In the data below, which lines hold "causa"? Copy every one.

* _Supplied entries_
=== Section Start ===

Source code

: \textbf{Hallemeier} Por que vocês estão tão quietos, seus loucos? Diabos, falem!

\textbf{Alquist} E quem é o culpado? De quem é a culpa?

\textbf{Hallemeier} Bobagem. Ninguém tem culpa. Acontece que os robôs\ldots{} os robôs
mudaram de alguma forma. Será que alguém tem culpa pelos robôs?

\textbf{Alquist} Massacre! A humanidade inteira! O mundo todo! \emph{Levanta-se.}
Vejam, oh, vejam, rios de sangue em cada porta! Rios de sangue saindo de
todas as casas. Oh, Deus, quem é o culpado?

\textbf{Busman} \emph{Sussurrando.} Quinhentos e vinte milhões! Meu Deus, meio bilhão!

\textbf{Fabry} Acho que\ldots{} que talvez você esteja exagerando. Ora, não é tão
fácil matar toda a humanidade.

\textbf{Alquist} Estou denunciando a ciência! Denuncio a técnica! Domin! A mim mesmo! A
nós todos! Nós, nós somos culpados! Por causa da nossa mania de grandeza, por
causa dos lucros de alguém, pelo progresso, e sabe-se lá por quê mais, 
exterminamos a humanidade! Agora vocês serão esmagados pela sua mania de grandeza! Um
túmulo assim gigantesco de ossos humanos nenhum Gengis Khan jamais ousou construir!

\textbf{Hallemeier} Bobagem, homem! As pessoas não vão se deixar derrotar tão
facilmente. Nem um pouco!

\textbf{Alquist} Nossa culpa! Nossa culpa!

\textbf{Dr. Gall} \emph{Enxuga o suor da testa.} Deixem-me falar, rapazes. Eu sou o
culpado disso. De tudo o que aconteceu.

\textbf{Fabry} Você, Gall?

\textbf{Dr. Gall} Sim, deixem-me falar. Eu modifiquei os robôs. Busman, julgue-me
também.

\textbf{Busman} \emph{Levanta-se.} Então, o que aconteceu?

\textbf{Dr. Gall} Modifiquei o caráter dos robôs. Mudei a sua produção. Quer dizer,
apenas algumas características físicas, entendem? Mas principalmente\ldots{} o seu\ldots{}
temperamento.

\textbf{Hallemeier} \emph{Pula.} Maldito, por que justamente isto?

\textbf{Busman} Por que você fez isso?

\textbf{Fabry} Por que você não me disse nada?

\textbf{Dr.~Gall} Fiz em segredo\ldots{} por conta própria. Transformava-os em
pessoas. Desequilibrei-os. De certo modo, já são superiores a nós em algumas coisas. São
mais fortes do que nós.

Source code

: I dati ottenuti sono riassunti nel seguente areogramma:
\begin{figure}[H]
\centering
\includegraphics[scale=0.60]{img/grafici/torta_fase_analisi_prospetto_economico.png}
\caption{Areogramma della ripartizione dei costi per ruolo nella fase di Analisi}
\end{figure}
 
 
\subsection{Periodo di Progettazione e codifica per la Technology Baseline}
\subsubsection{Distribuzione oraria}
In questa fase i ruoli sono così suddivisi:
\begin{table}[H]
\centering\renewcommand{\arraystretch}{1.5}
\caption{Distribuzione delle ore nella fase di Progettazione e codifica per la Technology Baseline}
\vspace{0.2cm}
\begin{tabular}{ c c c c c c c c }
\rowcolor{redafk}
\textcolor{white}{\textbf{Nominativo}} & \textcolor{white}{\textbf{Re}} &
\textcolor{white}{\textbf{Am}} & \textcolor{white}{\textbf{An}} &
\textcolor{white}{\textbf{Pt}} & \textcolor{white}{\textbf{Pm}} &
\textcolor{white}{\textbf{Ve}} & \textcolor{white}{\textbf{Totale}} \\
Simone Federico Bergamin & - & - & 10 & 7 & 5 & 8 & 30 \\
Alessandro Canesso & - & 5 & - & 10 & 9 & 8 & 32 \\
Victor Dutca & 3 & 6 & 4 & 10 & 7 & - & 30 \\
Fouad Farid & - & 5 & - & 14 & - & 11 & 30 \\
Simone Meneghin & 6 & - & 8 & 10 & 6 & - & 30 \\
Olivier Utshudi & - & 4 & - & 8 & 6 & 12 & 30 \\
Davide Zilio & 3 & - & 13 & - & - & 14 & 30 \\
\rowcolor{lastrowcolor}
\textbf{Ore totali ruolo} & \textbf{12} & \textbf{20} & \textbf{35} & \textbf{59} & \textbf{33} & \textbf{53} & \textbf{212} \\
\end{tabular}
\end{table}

=== Section End ===

* _Worked solution_
nós todos! Nós, nós somos culpados! Por causa da nossa mania de grandeza, por
causa dos lucros de alguém, pelo progresso, e sabe-se lá por quê mais, 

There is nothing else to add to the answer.